The biggest one is that a year ago, I thought I knew what I wanted in a spouse. Good gosh, looking back it's almost sickening with how shallow it was. It was based off pretty much looks, strength and career. Of course loving Jesus was on the list, but that was it. "Loving Jesus." There are many people that say they "love Jesus." God has taught me that there are greater things than that. I have gotten to the point (finally!!) where I'm just like, "God, take it." He really does know what He's doing. He has blown my mind these past few weeks with the little reminders of how He does have the perfect plan, and person, for me. I mean honestly, it's great if you're a gym rat and can tell me who won the super bowl 11 years ago, but in the long run who cares?! If I'm going to spend the rest of my life with somebody, the shallow things I wanted shouldn't even be close to the top of my list. Heck, I've pretty much eliminated them. So yes, that was a big one. God kindly showed me His heart during the little bit of struggle that I went through. He wants me to be cherished and challenged. I think a lot of girls feel unworthy of a man who values her heart and challenges her to fall more in love with Christ daily. I did for a while, but now I realize that God's desire is for us to be cherished and challenged in every way, because He cherishes us. :)

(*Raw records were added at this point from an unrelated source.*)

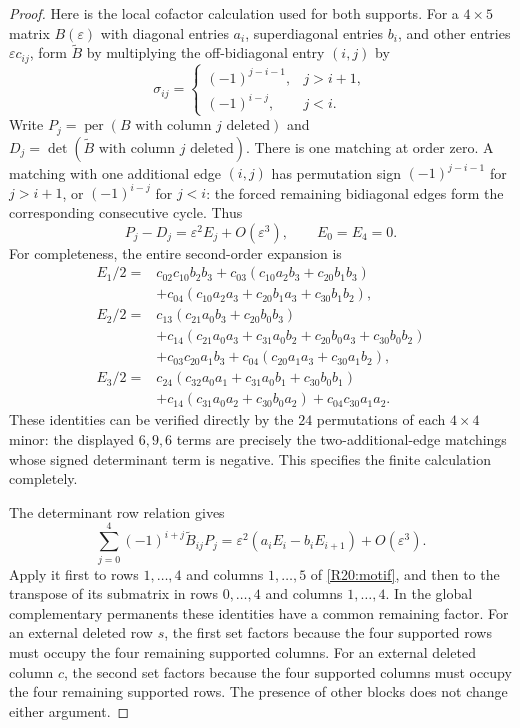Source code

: \begin{proof}
Here is the local cofactor calculation used for both supports.
For a $4\times5$ matrix $B(\varepsilon)$ with diagonal entries
$a_i$, superdiagonal entries $b_i$, and other entries
$\varepsilon c_{ij}$, form $\widetilde B$ by multiplying the
off-bidiagonal entry $(i,j)$ by
\[
 \sigma_{ij}=\begin{cases}
 (-1)^{j-i-1},&j>i+1,\\
 (-1)^{i-j},&j<i.
 \end{cases}
\]
Write $P_j=\operatorname{per}(B\text{ with column }j\text{ deleted})$
and $D_j=\det(\widetilde B\text{ with column }j\text{ deleted})$.
There is one matching at order zero. A matching with one additional
edge $(i,j)$ has permutation sign $(-1)^{j-i-1}$ for $j>i+1$,
or $(-1)^{i-j}$ for $j<i$: the forced remaining bidiagonal edges
form the corresponding consecutive cycle. Thus
\begin{equation}\label{R20:secondorder}
 P_j-D_j=\varepsilon^2 E_j+O(\varepsilon^3),
 \qquad E_0=E_4=0.
\end{equation}
For completeness, the entire second-order expansion is
\begin{align*}
 E_1/2={}&c_{02}c_{10}b_2b_3
 +c_{03}(c_{10}a_2b_3+c_{20}b_1b_3)\\
 &+c_{04}(c_{10}a_2a_3+c_{20}b_1a_3+c_{30}b_1b_2),\\
 E_2/2={}&c_{13}(c_{21}a_0b_3+c_{20}b_0b_3)\\
 &+c_{14}(c_{21}a_0a_3+c_{31}a_0b_2
                   +c_{20}b_0a_3+c_{30}b_0b_2)\\
 &+c_{03}c_{20}a_1b_3
 +c_{04}(c_{20}a_1a_3+c_{30}a_1b_2),\\
 E_3/2={}&c_{24}(c_{32}a_0a_1+c_{31}a_0b_1+c_{30}b_0b_1)\\
 &+c_{14}(c_{31}a_0a_2+c_{30}b_0a_2)
 +c_{04}c_{30}a_1a_2.
\end{align*}
These identities can be verified directly by the $24$ permutations
of each $4\times4$ minor: the displayed $6,9,6$ terms are precisely
the two-additional-edge matchings whose signed determinant term is
negative. This specifies the finite calculation completely.

The determinant row relation gives
\begin{equation}\label{R20:relation}
 \sum_{j=0}^4(-1)^{i+j}\widetilde B_{ij}P_j
 =\varepsilon^2(a_iE_i-b_iE_{i+1})+O(\varepsilon^3).
\end{equation}
Apply it first to rows $1,\ldots,4$ and columns $1,\ldots,5$
of \eqref{R20:motif}, and then to the transpose of its submatrix
in rows $0,\ldots,4$ and columns $1,\ldots,4$.
In the global complementary permanents these identities have a
common remaining factor. For an external deleted row $s$, the
first set factors because the four supported rows must occupy the
four remaining supported columns. For an external deleted column
$c$, the second set factors because the four supported columns
must occupy the four remaining supported rows. The presence of
other blocks does not change either argument.


\end{proof}
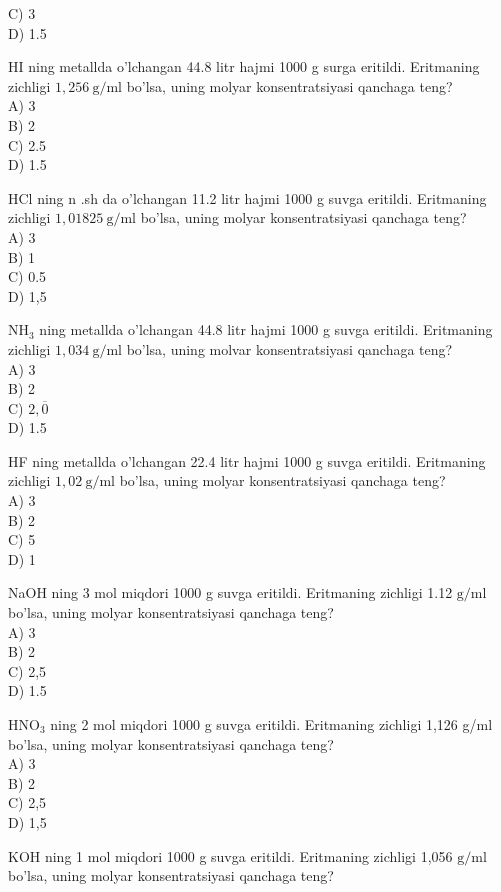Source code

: C) 3\\
D) 1.5
  \item HI ning metallda o'lchangan 44.8 litr hajmi 1000 g surga eritildi. Eritmaning zichligi $1,256 \mathrm{~g} / \mathrm{ml}$ bo'lsa, uning molyar konsentratsiyasi qanchaga teng?\\
A) 3\\
B) 2\\
C) 2.5\\
D) 1.5
  \item HCl ning n .sh da o'lchangan 11.2 litr hajmi 1000 g suvga eritildi. Eritmaning zichligi $1,01825 \mathrm{~g} / \mathrm{ml}$ bo'lsa, uning molyar konsentratsiyasi qanchaga teng?\\
A) 3\\
B) 1\\
C) 0.5\\
D) 1,5
  \item $\mathrm{NH}_{3}$ ning metallda o'lchangan 44.8 litr hajmi 1000 g suvga eritildi. Eritmaning zichligi $1,034 \mathrm{~g} / \mathrm{ml}$ bo'lsa, uning molvar konsentratsiyasi qanchaga teng?\\
A) 3\\
B) 2\\
C) $2, \overline{0}$\\
D) 1.5
  \item HF ning metallda o'lchangan 22.4 litr hajmi 1000 g suvga eritildi. Eritmaning zichligi $1,02 \mathrm{~g} / \mathrm{ml}$ bo'lsa, uning molyar konsentratsiyasi qanchaga teng?\\
A) 3\\
B) 2\\
C) 5\\
D) 1
  \item NaOH ning 3 mol miqdori 1000 g suvga eritildi. Eritmaning zichligi 1.12 $\mathrm{g} / \mathrm{ml}$ bo'lsa, uning molyar konsentratsiyasi qanchaga teng?\\
A) 3\\
B) 2\\
C) 2,5\\
D) 1.5\\
  \item $\mathrm{HNO}_{3}$ ning 2 mol miqdori 1000 g suvga eritildi. Eritmaning zichligi 1,126 g/ml bo'lsa, uning molyar konsentratsiyasi qanchaga teng?\\
A) 3\\
B) 2\\
C) 2,5\\
D) 1,5
  \item KOH ning 1 mol miqdori 1000 g suvga eritildi. Eritmaning zichligi 1,056 $\mathrm{g} / \mathrm{ml}$ bo'lsa, uning molyar konsentratsiyasi qanchaga teng?\\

I was reminded of a really cool thing about God. He is my friend. :) "For since our friendship with God was restored by the death of his Son while we were still his enemies, we will certainly be saved through the life of his Son." Romans 5:10 (NLT)
I'm starting to realize what it means to be God's friend. Yes, God has authority over our lives and we should obey Him but He is also our friend. He wants to hang out just like somebody would hang out with their best friend. So, recently I've had some pretty humorous conversations with God. It's neat to step out of the box that we have always put God in and see Him for who He really is.
I guess at the beginning when I said the Father's Heart really wasn't what I was going to talk about, I was lying. My bad. That's exactly what I just talked about. :)
On a completely different note: I finally gave in and paid 50 bucks for a group fitness class at the gym. I'm one of those people that doesn't play around with money. Actually one of my worst faults is being too tight with money. You better believe that I am going to get every dime I possibly can out of this pass. I've had it for three days. Oh. My. Gosh. Just when I had confidence in "being in shape," I got pushed right back down! haha! :) It's been fun! I have learned a few things over the last 3 days of first experiences with group fitness:
1. It is possible to be so sore that you feel like your muscles are going to snap like rubber bands.
2. Step Aerobics is from the devil.
3. 8 minute abs is a walk in the park compared to the size 2 lady with the microphone up front.
4. Moving around vigorously for 50 minutes is a lot harder than it sounds.
5. I am out of shape.
Oh yes, one more thing. PACKERS WON THE SUPER BOWL!!! I called it since the playoffs started! It's all because 2 former Pirates are on the team. Ok, it not really, but I'm still extra proud! :)
Maybe next year my Panthers will finally win it.... :D
2 comments:
Sarah, You have such a beautiful heart. I am reminded of Job 32:8-9, "But there is a spirit within people, the breath of the Almighty within them, that makes them intelligent. Sometimes the elders are not wise." Next to that I wrote "It's God's Spirit and our capacity to receive and be instructed by it that makes us wise - not our age." You got it goin' on, girl!
p.s. I thought of you when I saw this today.
http://www.susiedavis.org/2011/02/everyday-beauty/
Thanks so much for your encouragement! You'll never know how much it means to me! :) Sorry it took so long to reply, I thought I had already commented!